In Elixir, I do think about shapes more than capabilities (because Elixir is not OO), but with pattern matching, I can either specify "this must be a MyApp.Account struct" (which is just a fancy map) or I can specify "we will handle any map that has the keys X and Y, and Y must be a map itself".

I replicate this more formally when writing TypeScript, usually by building up type definitions and specifying those.

I’ll first say that my favorite languages are StandardML (very strongly typed), Common Lisp (not very typed), and JS (even less typed).

Look at Erlang. It has bigints, floats, Booleans, but-strings (sequence of bits —added because it is so common in telecom), string (not technically a primitive data type), functions, atoms, list, tuple, and map.

None of these look the same or act the same. People dream about seeing `123 == myMap`, but it simply isn’t a common thing because it doesn’t make sense.

The common rebuttal becomes: but how do I know if property X is a string or number when I’m using it?

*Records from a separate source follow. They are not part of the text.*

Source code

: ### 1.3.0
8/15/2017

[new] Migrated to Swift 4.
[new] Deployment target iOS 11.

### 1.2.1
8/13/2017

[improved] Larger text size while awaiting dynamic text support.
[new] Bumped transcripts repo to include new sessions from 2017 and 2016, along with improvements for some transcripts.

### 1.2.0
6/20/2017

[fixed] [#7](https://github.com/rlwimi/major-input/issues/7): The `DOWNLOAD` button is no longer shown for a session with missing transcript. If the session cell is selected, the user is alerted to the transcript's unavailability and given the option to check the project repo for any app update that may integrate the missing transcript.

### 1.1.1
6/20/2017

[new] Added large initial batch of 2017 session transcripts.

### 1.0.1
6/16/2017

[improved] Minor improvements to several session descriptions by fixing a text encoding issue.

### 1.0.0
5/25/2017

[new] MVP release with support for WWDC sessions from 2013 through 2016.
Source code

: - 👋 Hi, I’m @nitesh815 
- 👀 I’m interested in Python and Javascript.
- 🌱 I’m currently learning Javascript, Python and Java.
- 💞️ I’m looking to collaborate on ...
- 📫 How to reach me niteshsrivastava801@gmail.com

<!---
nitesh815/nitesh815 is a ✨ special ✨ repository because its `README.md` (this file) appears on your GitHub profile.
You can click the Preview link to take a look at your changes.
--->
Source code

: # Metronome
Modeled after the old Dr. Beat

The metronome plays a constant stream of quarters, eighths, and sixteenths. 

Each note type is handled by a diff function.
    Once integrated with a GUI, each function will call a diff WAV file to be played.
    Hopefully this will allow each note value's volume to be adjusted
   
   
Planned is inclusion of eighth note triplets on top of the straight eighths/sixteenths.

If that’s your question, you are already messing up. What you really want to know is what X actually represents. Otherwise, you’re just shooting in the dark which is at least as dangerous as getting the type wrong and probably more so because a wrong type will become obvious quickly while mangling that number or string may not be caught until a much later time after serious damage has propagated throughout the data.

Let’s say you have something called `login`. Is it a number or string? If it’s a string, is it an ISO date, UTC date, or something else? Is it when they logged in or when their login expires? If it’s a number, it could be a Unix string. It could also be a calculated value for how long the user has been logged in and could be days, hours, minutes, seconds, milliseconds, or something less common.

How do you know which thing is correct?

In a good codebase, you read the docstring comment on the data constructor that describes what it does. If it says “milliseconds since last login” vs “token expiration using ISO datetime format” do you have any question at all about whether it’s a number or string?

If there isn’t a docstring, you’ll be digging through that code or playing around with the responses and will see the data type anyway.

The result is that you’re forced to better understand what you’re doing which isn’t a bad thing in my opinion. There may still be mistakes, but that leads to the next point.

Dynamic languages generally make it easy to dynamically check the types of incoming data and tend to be more flexible with mistyping (especially JS). I can’t count the number of major errors from common typed languages because they make introspection hard, so programmers don’t do it and crash on malformed data or when an API suddenly changes.

It’s also worth talking about null exceptions. Many dynamic languages expect type weirdness and handle it well. This usually includes null. Most statically typed code out there has LOADS of null exceptions lurking about which only trigger in obscure cases during runtime. In this regard, you could argue that the worse type issues also happen in typed languages, but are more dangerous in those languages too.

Untyped languages also tend to use safe numbers everywhere. Infinity is mostly useless, but not usually dangerous. Bigints everywhere are slightly slower in some cases, but completely eliminate overflow errors. Most typed languages use risky numeric types, so they must also force users to think about those things.

Finally, no common typed language offers good runtime introspection like smalltalk, Common Lisp, Erlang, or even JS. I feel static types are just a crutch to make up for this deficiency.

That brings us to good static languages. Typescript offers all the benefits of normal, unsound static typing combined with all the robustness of JS’s dynamic environment. The same can be said for Coalton and Common Lisp.

StandardML offers a language that feels like a dynamic language, but still offers static checks that are actually sound and completely eliminates null exceptions. Rust (an ML in spirit if not in syntax) does the same things in environments where garbage collection and other such amenities aren’t possible.

I like both kinds of languages and good examples from each word around the problems of each approach to make them (in my experience) about equal in productivity for equally skilled and experienced developers.